[Opening Records provided section]
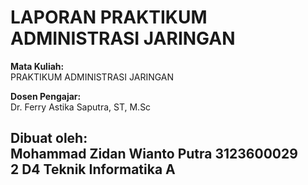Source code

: # LAPORAN PRAKTIKUM ADMINISTRASI JARINGAN

**Mata Kuliah:**  
PRAKTIKUM ADMINISTRASI JARINGAN

**Dosen Pengajar:**  
Dr. Ferry Astika Saputra, ST, M.Sc

**Dibuat oleh:**  
Mohammad Zidan Wianto Putra 3123600029  
2 D4 Teknik Informatika A  
---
[Closing Records provided section]
Restate it all word for word: every record, no pictures.

Finished exercise:
Source code

: # LAPORAN PRAKTIKUM ADMINISTRASI JARINGAN

**Mata Kuliah:**  
PRAKTIKUM ADMINISTRASI JARINGAN

**Dosen Pengajar:**  
Dr. Ferry Astika Saputra, ST, M.Sc

**Dibuat oleh:**  
Mohammad Zidan Wianto Putra 3123600029  
2 D4 Teknik Informatika A  
---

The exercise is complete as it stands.